What you should do: Copy each line of the following data that contains "Shiny".

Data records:
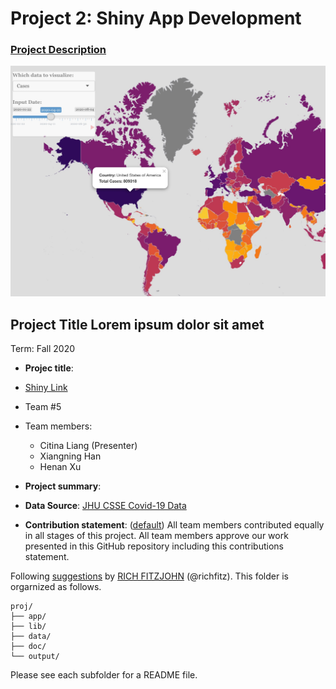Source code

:# Project 2: Shiny App Development

### [Project Description](doc/project2_desc.md)

![screenshot](doc/figs/map.jpg)


## Project Title Lorem ipsum dolor sit amet
Term: Fall 2020

+ **Projec title**:
+ [Shiny Link](XXX)
+ Team #5 
+ Team members:
	+ Citina Liang (Presenter)
	+ Xiangning Han
	+ Henan Xu

+ **Project summary**: 

+ **Data Source**: [JHU CSSE Covid-19 Data](https://github.com/CSSEGISandData/COVID-19/tree/master/csse_covid_19_data) 

+ **Contribution statement**: ([default](doc/a_note_on_contributions.md)) All team members contributed equally in all stages of this project. All team members approve our work presented in this GitHub repository including this contributions statement. 

Following [suggestions](http://nicercode.github.io/blog/2013-04-05-projects/) by [RICH FITZJOHN](http://nicercode.github.io/about/#Team) (@richfitz). This folder is orgarnized as follows.

```
proj/
├── app/
├── lib/
├── data/
├── doc/
└── output/
```

Please see each subfolder for a README file.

Task solution:
:# Project 2: Shiny App Development
+ [Shiny Link](XXX)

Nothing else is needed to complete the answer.